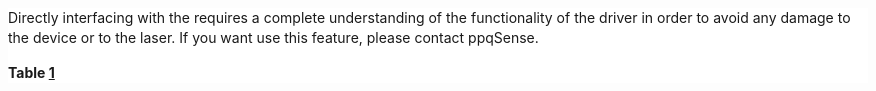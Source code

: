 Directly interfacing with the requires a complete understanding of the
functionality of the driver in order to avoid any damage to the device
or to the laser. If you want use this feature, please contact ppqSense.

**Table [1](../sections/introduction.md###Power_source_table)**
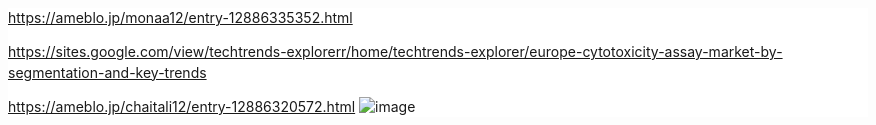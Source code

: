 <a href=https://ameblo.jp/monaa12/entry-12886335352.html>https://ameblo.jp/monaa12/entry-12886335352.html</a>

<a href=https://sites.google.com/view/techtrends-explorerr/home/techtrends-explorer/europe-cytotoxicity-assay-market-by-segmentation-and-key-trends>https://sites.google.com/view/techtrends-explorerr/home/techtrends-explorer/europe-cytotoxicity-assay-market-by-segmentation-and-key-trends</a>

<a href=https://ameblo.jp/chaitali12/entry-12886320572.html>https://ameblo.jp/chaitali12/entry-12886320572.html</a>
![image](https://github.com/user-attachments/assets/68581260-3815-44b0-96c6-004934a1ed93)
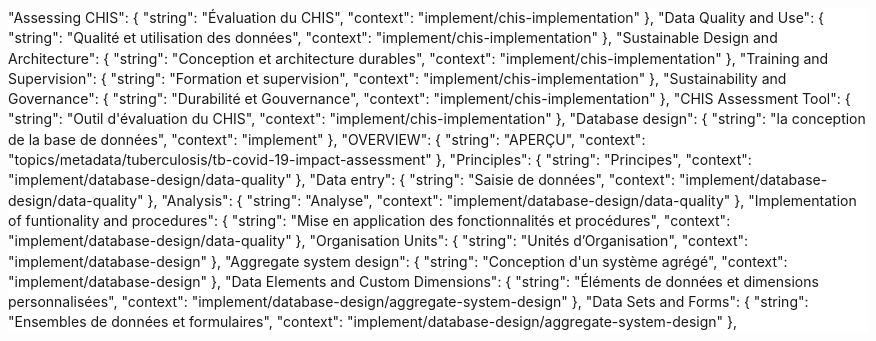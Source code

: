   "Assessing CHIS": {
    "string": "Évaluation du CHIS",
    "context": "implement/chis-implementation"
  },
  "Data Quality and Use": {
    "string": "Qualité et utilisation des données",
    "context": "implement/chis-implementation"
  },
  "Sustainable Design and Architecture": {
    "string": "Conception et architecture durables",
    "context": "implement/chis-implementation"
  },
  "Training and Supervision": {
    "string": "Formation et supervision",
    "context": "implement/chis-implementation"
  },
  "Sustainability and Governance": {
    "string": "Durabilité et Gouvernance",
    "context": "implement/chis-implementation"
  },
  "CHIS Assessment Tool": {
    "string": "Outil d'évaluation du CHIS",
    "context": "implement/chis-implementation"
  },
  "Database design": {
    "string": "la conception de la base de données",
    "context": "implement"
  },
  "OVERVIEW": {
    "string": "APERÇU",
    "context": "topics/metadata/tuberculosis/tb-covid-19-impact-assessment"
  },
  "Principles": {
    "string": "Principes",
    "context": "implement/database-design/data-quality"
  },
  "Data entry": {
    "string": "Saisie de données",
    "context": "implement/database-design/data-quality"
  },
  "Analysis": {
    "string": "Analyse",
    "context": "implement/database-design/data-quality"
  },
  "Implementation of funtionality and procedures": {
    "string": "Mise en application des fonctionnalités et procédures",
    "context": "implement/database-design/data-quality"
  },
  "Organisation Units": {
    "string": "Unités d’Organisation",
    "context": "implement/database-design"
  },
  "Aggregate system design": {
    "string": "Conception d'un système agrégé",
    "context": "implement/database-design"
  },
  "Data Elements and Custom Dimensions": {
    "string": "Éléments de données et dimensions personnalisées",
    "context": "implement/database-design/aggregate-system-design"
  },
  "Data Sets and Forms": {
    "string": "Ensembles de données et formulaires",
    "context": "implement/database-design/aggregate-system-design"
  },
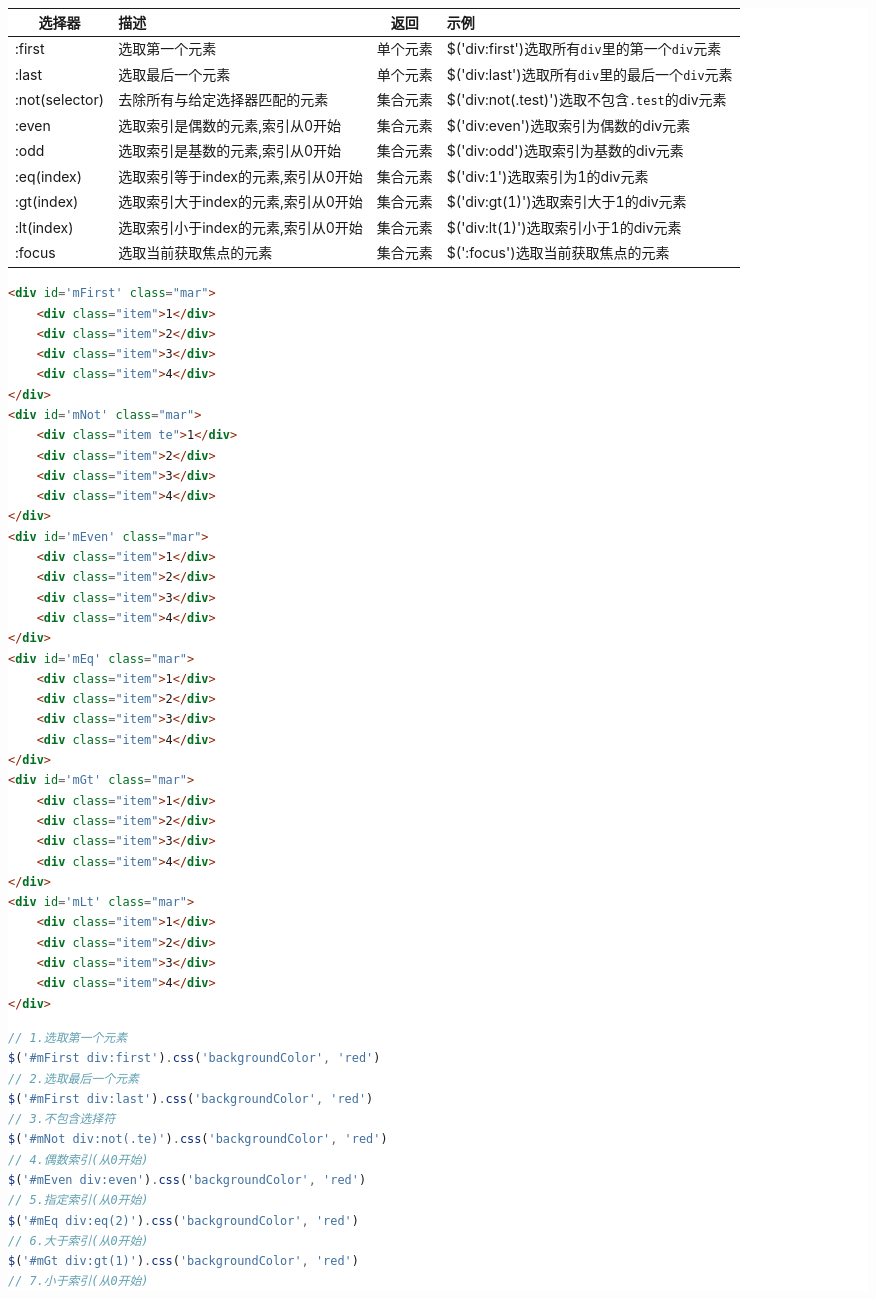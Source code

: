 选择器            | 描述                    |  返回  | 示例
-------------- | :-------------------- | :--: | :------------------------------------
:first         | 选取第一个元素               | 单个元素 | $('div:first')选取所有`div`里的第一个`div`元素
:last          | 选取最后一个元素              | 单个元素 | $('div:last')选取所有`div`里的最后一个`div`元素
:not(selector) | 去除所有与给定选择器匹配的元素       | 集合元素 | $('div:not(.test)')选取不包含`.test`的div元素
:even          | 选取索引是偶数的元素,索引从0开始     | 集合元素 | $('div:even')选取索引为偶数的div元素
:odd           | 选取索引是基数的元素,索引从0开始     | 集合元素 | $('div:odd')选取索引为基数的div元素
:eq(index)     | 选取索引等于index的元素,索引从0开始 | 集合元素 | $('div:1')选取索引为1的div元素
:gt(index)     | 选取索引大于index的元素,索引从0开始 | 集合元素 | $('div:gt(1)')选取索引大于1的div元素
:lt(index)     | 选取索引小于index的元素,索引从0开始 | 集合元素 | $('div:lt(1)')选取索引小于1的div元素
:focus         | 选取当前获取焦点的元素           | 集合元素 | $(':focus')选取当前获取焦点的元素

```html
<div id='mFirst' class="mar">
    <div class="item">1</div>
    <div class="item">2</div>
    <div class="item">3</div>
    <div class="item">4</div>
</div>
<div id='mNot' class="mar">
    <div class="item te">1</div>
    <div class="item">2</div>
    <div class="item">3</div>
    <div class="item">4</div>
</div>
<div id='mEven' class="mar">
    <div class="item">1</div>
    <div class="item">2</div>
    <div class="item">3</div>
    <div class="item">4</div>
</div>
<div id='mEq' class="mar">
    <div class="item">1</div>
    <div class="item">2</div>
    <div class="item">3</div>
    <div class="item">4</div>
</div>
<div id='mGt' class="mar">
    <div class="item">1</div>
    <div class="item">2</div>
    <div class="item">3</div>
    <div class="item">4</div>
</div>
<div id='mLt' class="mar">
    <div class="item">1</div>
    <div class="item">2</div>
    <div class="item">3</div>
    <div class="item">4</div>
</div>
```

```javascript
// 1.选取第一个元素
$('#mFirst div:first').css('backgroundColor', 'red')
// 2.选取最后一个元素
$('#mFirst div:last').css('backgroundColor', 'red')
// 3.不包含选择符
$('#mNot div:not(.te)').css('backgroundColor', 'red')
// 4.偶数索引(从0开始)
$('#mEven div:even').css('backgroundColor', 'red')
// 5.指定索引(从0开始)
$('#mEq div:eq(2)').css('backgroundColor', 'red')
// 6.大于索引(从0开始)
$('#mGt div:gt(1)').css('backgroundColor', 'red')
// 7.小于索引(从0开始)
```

## WORK TO COMPLETE
Give only the number of lines in the preceding material that contain the string "ameblo".

## RESPONSE BOX
2